Exactly as written, transcribe the data from its opening line through the line containing "## 3.1.3 @2019-04-28". Leave every picture out.

> [ENTRIES SUPPLIED]:
▬▬▬

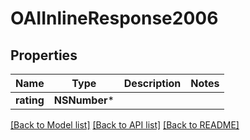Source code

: # OAIInlineResponse2006

## Properties
Name | Type | Description | Notes
------------ | ------------- | ------------- | -------------
**rating** | **NSNumber*** |  | 

[[Back to Model list]](../README.md#documentation-for-models) [[Back to API list]](../README.md#documentation-for-api-endpoints) [[Back to README]](../README.md)


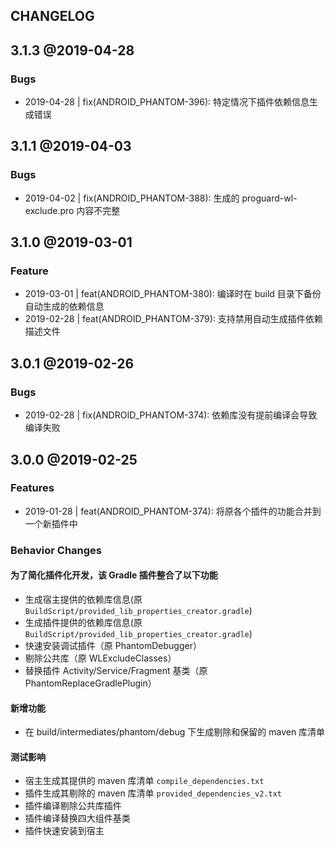 CHANGELOG
---------

## 3.1.3 @2019-04-28

### Bugs

* 2019-04-28 | fix(ANDROID_PHANTOM-396): 特定情况下插件依赖信息生成错误

## 3.1.1 @2019-04-03

### Bugs

* 2019-04-02 | fix(ANDROID_PHANTOM-388): 生成的 proguard-wl-exclude.pro 内容不完整

## 3.1.0 @2019-03-01

### Feature

* 2019-03-01 | feat(ANDROID_PHANTOM-380): 编译时在 build 目录下备份自动生成的依赖信息
* 2019-02-28 | feat(ANDROID_PHANTOM-379): 支持禁用自动生成插件依赖描述文件

## 3.0.1 @2019-02-26

### Bugs

* 2019-02-28 | fix(ANDROID_PHANTOM-374): 依赖库没有提前编译会导致编译失败

## 3.0.0 @2019-02-25

### Features

* 2019-01-28 | feat(ANDROID_PHANTOM-374): 将原各个插件的功能合并到一个新插件中

### Behavior Changes

#### 为了简化插件化开发，该 Gradle 插件整合了以下功能
    
- 生成宿主提供的依赖库信息(原 `BuildScript/provided_lib_properties_creator.gradle`)
- 生成插件提供的依赖库信息(原 `BuildScript/provided_lib_properties_creator.gradle`)
- 快速安装调试插件（原 PhantomDebugger）
- 剔除公共库（原 WLExcludeClasses）
- 替换插件 Activity/Service/Fragment 基类（原 PhantomReplaceGradlePlugin）

#### 新增功能

- 在 build/intermediates/phantom/debug 下生成剔除和保留的 maven 库清单

#### 测试影响

- 宿主生成其提供的 maven 库清单 `compile_dependencies.txt`
- 插件生成其剔除的 maven 库清单 `provided_dependencies_v2.txt`
- 插件编译剔除公共库插件
- 插件编译替换四大组件基类
- 插件快速安装到宿主
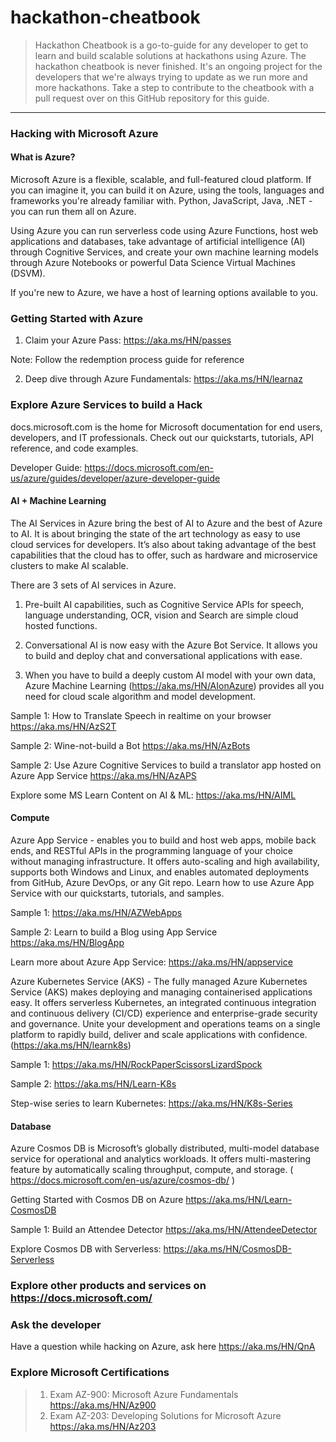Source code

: # hackathon-cheatbook
> Hackathon Cheatbook is a go-to-guide for any developer to get to learn and build scalable solutions at hackathons using Azure. The hackathon cheatbook is never finished. It's an ongoing project for the developers that we're always trying to update as we run more and more hackathons. Take a step to contribute to the cheatbook with a pull request over on this GitHub repository for this guide. 
------------------------------------------------------------------------------------------------------------------------------

### Hacking with Microsoft Azure
#### What is Azure?
Microsoft Azure is a flexible, scalable, and full-featured cloud platform. If you can imagine it, you can build it on Azure, using the tools, languages and frameworks you're already familiar with. Python, JavaScript, Java, .NET - you can run them all on Azure.

Using Azure you can run serverless code using Azure Functions, host web applications and databases, take advantage of artificial intelligence (AI) through Cognitive Services, and create your own machine learning models through Azure Notebooks or powerful Data Science Virtual Machines (DSVM).

If you're new to Azure, we have a host of learning options available to you.

### Getting Started with Azure
1. Claim your Azure Pass: https://aka.ms/HN/passes 

  Note: Follow the redemption process guide for reference

2. Deep dive through Azure Fundamentals: https://aka.ms/HN/learnaz

### Explore Azure Services to build a Hack
docs.microsoft.com is the home for Microsoft documentation for end users, developers, and IT professionals. Check out our quickstarts, tutorials, API reference, and code examples.

Developer Guide: https://docs.microsoft.com/en-us/azure/guides/developer/azure-developer-guide

#### AI + Machine Learning
The AI Services in Azure bring the best of AI to Azure and the best of Azure to AI.
It is about bringing the state of the art technology as easy to use cloud services for developers.
It’s also about taking advantage of the best capabilities that the cloud has to offer, such as hardware and microservice clusters to make AI scalable.


There are 3 sets of AI services in Azure. 
1. Pre-built AI capabilities, such as Cognitive Service APIs for speech, language understanding, OCR, vision and Search are simple cloud hosted functions.

2. Conversational AI is now easy with the Azure Bot Service. It allows you to build and deploy chat and conversational applications with ease.

3. When you have to build a deeply custom AI model with your own data, Azure Machine Learning  (https://aka.ms/HN/AIonAzure) provides all you need for cloud scale algorithm and model development.


Sample 1: How to  Translate Speech in realtime on your browser https://aka.ms/HN/AzS2T

Sample 2: Wine-not-build a Bot https://aka.ms/HN/AzBots
 
Sample 2: Use Azure Cognitive Services to build a translator app hosted on Azure App Service https://aka.ms/HN/AzAPS

Explore some MS Learn Content on AI & ML: https://aka.ms/HN/AIML 

 

#### Compute

Azure App Service - enables you to build and host web apps, mobile back ends, and RESTful APIs in the programming language of your choice without managing infrastructure. It offers auto-scaling and high availability, supports both Windows and Linux, and enables automated deployments from GitHub, Azure DevOps, or any Git repo. Learn how to use Azure App Service with our quickstarts, tutorials, and samples.

Sample 1: https://aka.ms/HN/AZWebApps

Sample 2: Learn to build a Blog using App Service https://aka.ms/HN/BlogApp

Learn more about Azure App Service: https://aka.ms/HN/appservice 


Azure Kubernetes Service (AKS) - The fully managed Azure Kubernetes Service (AKS) makes deploying and managing containerised applications easy. It offers serverless Kubernetes, an integrated continuous integration and continuous delivery (CI/CD) experience and enterprise-grade security and governance. Unite your development and operations teams on a single platform to rapidly build, deliver and scale applications with confidence. (https://aka.ms/HN/learnk8s)

Sample 1: https://aka.ms/HN/RockPaperScissorsLizardSpock

Sample 2: https://aka.ms/HN/Learn-K8s

Step-wise series to learn Kubernetes: https://aka.ms/HN/K8s-Series


#### Database
Azure Cosmos DB is Microsoft’s globally distributed, multi-model database service for operational and analytics workloads. It offers multi-mastering feature by automatically scaling throughput, compute, and storage.
( https://docs.microsoft.com/en-us/azure/cosmos-db/ )

Getting Started with Cosmos DB on Azure https://aka.ms/HN/Learn-CosmosDB

Sample 1: Build an Attendee Detector https://aka.ms/HN/AttendeeDetector

Explore Cosmos DB with Serverless: https://aka.ms/HN/CosmosDB-Serverless

### Explore other products and services on https://docs.microsoft.com/


### Ask the developer 
Have a question while hacking on Azure, ask here https://aka.ms/HN/QnA


### Explore Microsoft Certifications
> 1. Exam AZ-900: Microsoft Azure Fundamentals https://aka.ms/HN/Az900
> 2. Exam AZ-203: Developing Solutions for Microsoft Azure https://aka.ms/HN/Az203 



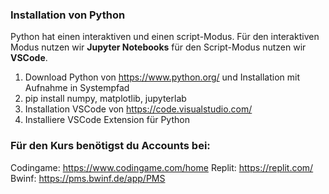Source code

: ### Installation von Python

Python hat einen interaktiven und einen script-Modus. Für den interaktiven Modus nutzen wir **Jupyter Notebooks** für den Script-Modus nutzen wir **VSCode**.

1. Download Python von https://www.python.org/ und Installation mit Aufnahme in Systempfad
2. pip install numpy, matplotlib, jupyterlab
3. Installation VSCode von https://code.visualstudio.com/
4. Installiere VSCode Extension für Python


### Für den Kurs benötigst du Accounts bei:

Codingame: https://www.codingame.com/home
Replit: https://replit.com/
Bwinf: https://pms.bwinf.de/app/PMS    






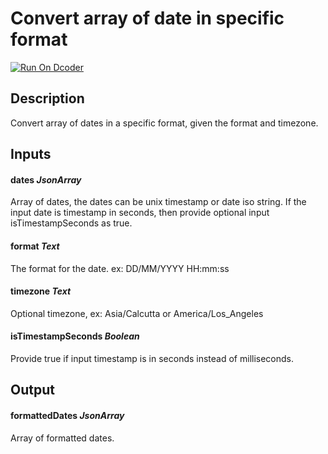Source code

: # Convert array of date in specific format
[![Run On Dcoder](https://static-content.dcoder.tech/dcoder-assets/run-on-dcoder.svg)](https://code.dcoder.tech/feed/project/6154cb70ee9d4c44846403c1)

## Description
Convert array of dates in a specific format, given the format and timezone.

## Inputs
#### **dates**  *JsonArray*
Array of dates, the dates can be unix timestamp or date  iso string. If the input date is timestamp in seconds, then provide optional input isTimestampSeconds as true.
#### **format**  *Text*
The format for the date. ex: DD/MM/YYYY HH:mm:ss
#### **timezone**  *Text*
Optional timezone, ex: Asia/Calcutta or America/Los_Angeles
#### **isTimestampSeconds**  *Boolean*
Provide true if input timestamp is in seconds instead of milliseconds.

## Output
#### **formattedDates**  *JsonArray*
Array of formatted dates.

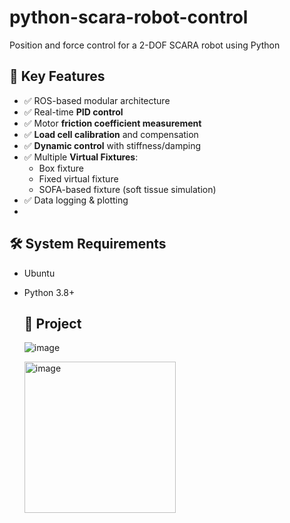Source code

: # python-scara-robot-control
Position and force control for a 2-DOF SCARA robot using Python

## 🎯 Key Features

- ✅ ROS-based modular architecture
- ✅ Real-time **PID control**
- ✅ Motor **friction coefficient measurement**
- ✅ **Load cell calibration** and compensation
- ✅ **Dynamic control** with stiffness/damping
- ✅ Multiple **Virtual Fixtures**:
  - Box fixture
  - Fixed virtual fixture
  - SOFA-based fixture (soft tissue simulation)
- ✅ Data logging & plotting
- 
## 🛠️ System Requirements

- Ubuntu 
- Python 3.8+

  ## 🧪 Project
  ![image](https://github.com/user-attachments/assets/bdd6d822-6ba5-4ed6-886c-7ece95c477f5)

  <img width="242" alt="image" src="https://github.com/user-attachments/assets/c0ddba43-7c9a-4b1b-a223-a3fd59fd2cfc" />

▬▬▬

> [OUTPUT FOR THIS EXERCISE]:
Source code

: # OAIInlineResponse2006

## Properties
Name | Type | Description | Notes
------------ | ------------- | ------------- | -------------
**rating** | **NSNumber*** |  | 

[[Back to Model list]](../README.md#documentation-for-models) [[Back to API list]](../README.md#documentation-for-api-endpoints) [[Back to README]](../README.md)


 CHANGELOG
---------

## 3.1.3 @2019-04-28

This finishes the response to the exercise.